By Samuel Hewson | Posted: Monday August 19, 2019
Last words are a funny thing. Over the last two and a half years I have heard a lot of last words and forgotten most of them.
Much like when a teacher says this skill isn’t going to be in the internal, it is in one ear and out the other. There’s all this pressure on prefects to deliver these last words that are going to inspire you and change your lives, but we are all kidding our selves if we think you are going to remember it, let alone change your lives. Frankly, I’m just hoping you remember it long enough to still be mocking it at interval.
When I think about last words, one thing Max Chu said a few years ago does stick. “Lads. Don’t take life advice from a seventeen-year old.” So, I won’t try give you life advice today. Instead I’m going to spin a few yarns about the lodge and maybe someone might laugh.
Most of you have been to the lodge, the jewel in the OB’s crown, and a lasting testament to the power of child labour. When the school originally decided to build the lodge in 1974, the cost was going to be $120,000. At that price the lodge was dead in the water. But Rector Donald ‘Stumpy' McLachlan realised that the school did not have money but did have 900 boys. He realised that boys, unlike builders, did not need to be paid. Stumpy said, "why pay a builder $5000 to get a digger into the valley to dig a septic tank hole when 20 boys could dig it, and you could call it a 7th form Biology trip." By using slave labour, the cost of the lodge was halved.
Since the lodge opened in 1977 almost every boy has been up there. If the walls could talk, they would scream from the things they have seen. I mean, what else would you expect when you send 30 boys 400 kilometres away from home with no tv or internet, and the only things to do in the down time is to play ping pong, throw sticks, throw rocks or fish the fishless west branch.
A funny wee book exists in the school museum called the Lodge Bible. This is a notebook written in 1977, that records the events of every day at the lodge that year. It is good to see that even back then camp descended into "Lord of the Flies", and that it’s not just our year group due to our inability to survive without snapchat and Love Island. One thing that has not changed overtime is our interactions with animals. In 1977, Mr Foster recorded that on a 4th form trip after a big dinner the boys decided to go out to quote “bash some possums.” Sadly, it was recorded that the boys went to bed disappointed after no possums were found. Also, in the early days the boys did not carry their food in like we do now, they killed it when they got there. The class would go and capture a sheep, lead it to the lodge where the most confident hostel boy would kill the sheep in front of the whole class, apart from those vomiting in the bushes or had already fainted. Sadly, the sheep hunt is no more, and the possums are now caught in traps. This legacy only lives on now through fishing. Our fishing skills have not improved over the past 40 years as in 1977 only one fish was caught, which was described by Mr Foster as a goldfish.
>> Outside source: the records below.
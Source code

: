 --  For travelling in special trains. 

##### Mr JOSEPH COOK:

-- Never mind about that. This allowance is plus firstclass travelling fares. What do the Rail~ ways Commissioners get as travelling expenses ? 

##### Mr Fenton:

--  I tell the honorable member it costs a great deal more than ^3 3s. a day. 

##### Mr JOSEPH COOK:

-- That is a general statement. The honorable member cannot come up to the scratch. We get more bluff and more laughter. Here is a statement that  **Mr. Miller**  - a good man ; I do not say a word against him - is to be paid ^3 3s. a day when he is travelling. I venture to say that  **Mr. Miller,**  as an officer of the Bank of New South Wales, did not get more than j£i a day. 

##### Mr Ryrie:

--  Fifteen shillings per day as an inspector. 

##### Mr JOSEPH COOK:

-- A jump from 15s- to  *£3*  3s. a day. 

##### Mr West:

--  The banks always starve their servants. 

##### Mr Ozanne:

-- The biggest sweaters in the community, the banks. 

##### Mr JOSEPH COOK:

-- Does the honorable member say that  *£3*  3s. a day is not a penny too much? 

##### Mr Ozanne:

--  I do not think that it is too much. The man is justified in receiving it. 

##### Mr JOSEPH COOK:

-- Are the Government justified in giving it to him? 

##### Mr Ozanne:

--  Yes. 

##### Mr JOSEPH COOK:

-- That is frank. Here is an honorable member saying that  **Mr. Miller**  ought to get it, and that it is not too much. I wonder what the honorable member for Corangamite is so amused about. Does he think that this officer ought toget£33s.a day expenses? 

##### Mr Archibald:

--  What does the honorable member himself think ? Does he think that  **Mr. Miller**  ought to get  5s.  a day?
Also, back in the day they used to have a few more interactions with Dunstan. The Lodge Bible describes an eventful day of encounters between the two schools in 1977. In the morning, the 7th form biology boys defeated Dunstan in a game of softball. But later that night, the boys received some visitors at the lodge. Two young ladies from Dunstan had snuck out and walked an hour and a half to come and see the boys. However, they were quickly discovered and sent back to their lodge. The story does not end there though. The Lodge Bible recorded this event. “The two females from Dunstan were quickly led back by our glorious leader but were surprised and taken aback by the sight of Peter wearing nothing but a ping pong bat.” So maybe there’s a reason we don’t interact with Dunstan anymore.
The lodge has left many different impressions on boys over the past 40 years. Not everyone enjoyed their time in the Matukituki as much as I did. One of these boys was Sammy T when he was in year 10, although he did change his mind in year 12 and I'll finish with a quote of Tommo’s from year 10: “I hate this place and want a can of Lift Plus.'
Thank you very much ladies and gentlemen.